通过 spark-submit 将额外的 jars 传递给 Spark [英] Passing additional jars to Spark via spark-submit
问题描述
我将 Spark 与 MongoDB 一起使用,因此依赖于 mongo-hadoop
驱动程序.由于对我的原始问题的输入这里.
I'm using Spark with MongoDB, and consequently rely on the mongo-hadoop
drivers. I got things working thanks to input on my original question here.
我的 Spark 作业正在运行,但是,我收到了我不明白的警告.当我运行此命令时
My Spark job is running, however, I receive warnings that I don't understand. When I run this command
$SPARK_HOME/bin/spark-submit --driver-class-path /usr/local/share/mongo-hadoop/build/libs/mongo-hadoop-1.5.0-SNAPSHOT.jar:/usr/local/share/mongo-hadoop/spark/build/libs/mongo-hadoop-spark-1.5.0-SNAPSHOT.jar --jars /usr/local/share/mongo-hadoop/build/libs/mongo-hadoop-1.5.0-SNAPSHOT.jar:/usr/local/share/mongo-hadoop/spark/build/libs/mongo-hadoop-spark-1.5.0-SNAPSHOT.jar my_application.py
它有效,但给了我以下警告信息
it works, but gives me the following warning message
警告:本地 jar/usr/local/share/mongo-hadoop/build/libs/mongo-hadoop-1.5.0-SNAPSHOT.jar:/usr/local/share/mongo-hadoop/spark/build/libs/mongo-hadoop-spark-1.5.0-SNAPSHOT.jar不存在,跳过.
Warning: Local jar /usr/local/share/mongo-hadoop/build/libs/mongo-hadoop-1.5.0-SNAPSHOT.jar:/usr/local/share/mongo-hadoop/spark/build/libs/mongo-hadoop-spark-1.5.0-SNAPSHOT.jar does not exist, skipping.
当我试图让它工作时,如果我在提交作业时遗漏了这些路径,它根本不会运行.但是,现在,如果我省略这些路径,它确实会运行
When I was trying to get this working, if I left out those paths when submitting the job it wouldn't run at all.
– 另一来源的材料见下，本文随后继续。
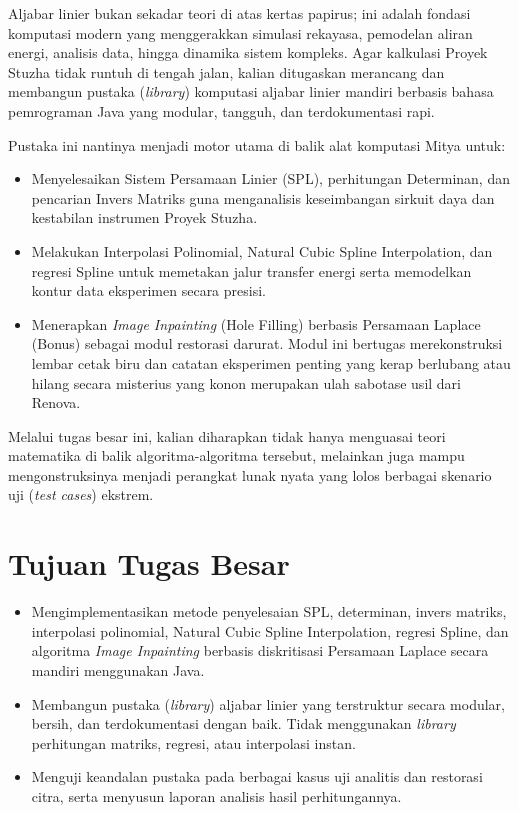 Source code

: \documentclass[12pt,a4paper]{report}
\begin{document}
Aljabar linier bukan sekadar teori di atas kertas papirus; ini adalah fondasi
komputasi modern yang menggerakkan simulasi rekayasa, pemodelan aliran energi,
analisis data, hingga dinamika sistem kompleks. Agar kalkulasi Proyek Stuzha
tidak runtuh di tengah jalan, kalian ditugaskan merancang dan membangun pustaka
(\textit{library}) komputasi aljabar linier mandiri berbasis bahasa pemrograman
Java yang modular, tangguh, dan terdokumentasi rapi.

Pustaka ini nantinya menjadi motor utama di balik alat komputasi Mitya untuk:

\begin{itemize}
    \item Menyelesaikan Sistem Persamaan Linier (SPL), perhitungan Determinan,
          dan pencarian Invers Matriks guna menganalisis keseimbangan sirkuit
          daya dan kestabilan instrumen Proyek Stuzha.
    \item Melakukan Interpolasi Polinomial, Natural Cubic Spline Interpolation,
          dan regresi Spline untuk memetakan jalur transfer energi serta
          memodelkan kontur data eksperimen secara presisi.
    \item Menerapkan \textit{Image Inpainting} (Hole Filling) berbasis Persamaan
          Laplace (Bonus) sebagai modul restorasi darurat. Modul ini bertugas
          merekonstruksi lembar cetak biru dan catatan eksperimen penting yang
          kerap berlubang atau hilang secara misterius yang konon merupakan
          ulah sabotase usil dari Renova.
\end{itemize}

Melalui tugas besar ini, kalian diharapkan tidak hanya menguasai teori matematika
di balik algoritma-algoritma tersebut, melainkan juga mampu mengonstruksinya
menjadi perangkat lunak nyata yang lolos berbagai skenario uji
(\textit{test cases}) ekstrem.

\section{Tujuan Tugas Besar}

\begin{itemize}
    \item Mengimplementasikan metode penyelesaian SPL, determinan, invers
          matriks, interpolasi polinomial, Natural Cubic Spline Interpolation,
          regresi Spline, dan algoritma \textit{Image Inpainting} berbasis
          diskritisasi Persamaan Laplace secara mandiri menggunakan Java.
    \item Membangun pustaka (\textit{library}) aljabar linier yang terstruktur
          secara modular, bersih, dan terdokumentasi dengan baik. Tidak
          menggunakan \textit{library} perhitungan matriks, regresi, atau
          interpolasi instan.
    \item Menguji keandalan pustaka pada berbagai kasus uji analitis dan
          restorasi citra, serta menyusun laporan analisis hasil perhitungannya.
\end{itemize}    
\end{document}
Now, however, if I leave out those paths it does run
$SPARK_HOME/bin/spark-submit my_application.py
有人可以解释一下这里发生了什么吗?我在此处查看了引用相同警告的类似问题,并搜索了文档.
Can someone please explain what is going on here? I have looked through similar questions here referencing the same warning, and searched through the documentation.
通过设置一次选项,它们是否存储为环境变量或其他东西?我很高兴它有效,但担心我不完全理解为什么有时而不是其他.
By setting the options once are they stored as environment variables or something? I'm glad it works, but wary that I don't fully understand why sometimes and not others.
推荐答案
问题是CLASSPATH
应该用冒号分隔,而JARS
应该用逗号分隔:>
The problem is that CLASSPATH
should be colon separated, while JARS
should be comma separated:
$SPARK_HOME/bin/spark-submit
--driver-class-path /usr/local/share/mongo-hadoop/build/libs/mongo-hadoop-1.5.0-SNAPSHOT.jar:/usr/local/share/mongo-hadoop/spark/build/libs/mongo-hadoop-spark-1.5.0-SNAPSHOT.jar
--jars /usr/local/share/mongo-hadoop/build/libs/mongo-hadoop-1.5.0-SNAPSHOT.jar,/usr/local/share/mongo-hadoop/spark/build/libs/mongo-hadoop-spark-1.5.0-SNAPSHOT.jar my_application.py
这篇关于通过 spark-submit 将额外的 jars 传递给 Spark的文章就介绍到这了,希望我们推荐的答案对大家有所帮助,也希望大家多多支持IT屋!